EXERCISE: Search term "helps": please copy every line of the records below that contains it.

DATA IN THIS EXERCISE:
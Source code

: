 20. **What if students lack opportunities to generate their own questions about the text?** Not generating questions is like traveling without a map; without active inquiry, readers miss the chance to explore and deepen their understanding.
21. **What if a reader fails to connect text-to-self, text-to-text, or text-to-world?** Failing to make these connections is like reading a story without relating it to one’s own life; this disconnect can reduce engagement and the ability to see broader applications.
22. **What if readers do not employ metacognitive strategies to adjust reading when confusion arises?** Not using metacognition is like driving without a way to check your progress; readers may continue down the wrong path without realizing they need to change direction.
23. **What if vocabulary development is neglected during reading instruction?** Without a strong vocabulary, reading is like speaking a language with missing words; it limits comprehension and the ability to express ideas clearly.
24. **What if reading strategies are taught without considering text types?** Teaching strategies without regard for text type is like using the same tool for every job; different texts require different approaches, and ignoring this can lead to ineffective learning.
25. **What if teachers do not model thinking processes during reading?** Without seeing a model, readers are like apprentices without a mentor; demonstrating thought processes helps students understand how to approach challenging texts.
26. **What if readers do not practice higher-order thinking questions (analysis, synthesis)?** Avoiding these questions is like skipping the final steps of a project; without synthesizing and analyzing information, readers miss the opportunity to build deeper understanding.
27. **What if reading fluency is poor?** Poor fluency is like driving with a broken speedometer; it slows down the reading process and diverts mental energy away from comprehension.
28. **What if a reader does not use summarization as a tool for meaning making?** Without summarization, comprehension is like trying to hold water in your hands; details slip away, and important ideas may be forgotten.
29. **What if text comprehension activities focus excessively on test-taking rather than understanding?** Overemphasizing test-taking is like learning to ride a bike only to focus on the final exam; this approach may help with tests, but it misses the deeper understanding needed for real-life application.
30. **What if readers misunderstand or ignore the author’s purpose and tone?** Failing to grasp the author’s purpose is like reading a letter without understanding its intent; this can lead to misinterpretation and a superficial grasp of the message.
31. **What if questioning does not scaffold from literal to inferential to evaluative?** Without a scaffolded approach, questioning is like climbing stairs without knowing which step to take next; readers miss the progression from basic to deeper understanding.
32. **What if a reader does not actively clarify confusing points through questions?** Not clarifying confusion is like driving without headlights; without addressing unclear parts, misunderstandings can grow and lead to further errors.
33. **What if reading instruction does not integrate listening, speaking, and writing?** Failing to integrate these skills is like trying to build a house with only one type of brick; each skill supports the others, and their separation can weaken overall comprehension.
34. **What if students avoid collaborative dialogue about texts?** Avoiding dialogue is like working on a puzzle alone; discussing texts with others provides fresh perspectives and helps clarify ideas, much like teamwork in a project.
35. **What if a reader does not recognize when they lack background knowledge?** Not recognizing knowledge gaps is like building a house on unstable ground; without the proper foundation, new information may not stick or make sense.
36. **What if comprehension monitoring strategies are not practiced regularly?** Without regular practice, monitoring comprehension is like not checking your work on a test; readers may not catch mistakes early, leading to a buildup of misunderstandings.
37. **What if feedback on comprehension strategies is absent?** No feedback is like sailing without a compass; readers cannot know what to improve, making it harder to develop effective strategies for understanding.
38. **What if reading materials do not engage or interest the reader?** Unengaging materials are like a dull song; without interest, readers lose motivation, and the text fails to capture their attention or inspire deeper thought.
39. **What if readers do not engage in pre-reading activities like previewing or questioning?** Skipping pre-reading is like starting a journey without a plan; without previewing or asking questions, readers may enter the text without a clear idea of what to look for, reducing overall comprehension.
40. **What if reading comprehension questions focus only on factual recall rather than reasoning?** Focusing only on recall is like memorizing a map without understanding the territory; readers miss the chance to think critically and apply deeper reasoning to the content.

WRITTEN SOLUTION:
25. **What if teachers do not model thinking processes during reading?** Without seeing a model, readers are like apprentices without a mentor; demonstrating thought processes helps students understand how to approach challenging texts.
34. **What if students avoid collaborative dialogue about texts?** Avoiding dialogue is like working on a puzzle alone; discussing texts with others provides fresh perspectives and helps clarify ideas, much like teamwork in a project.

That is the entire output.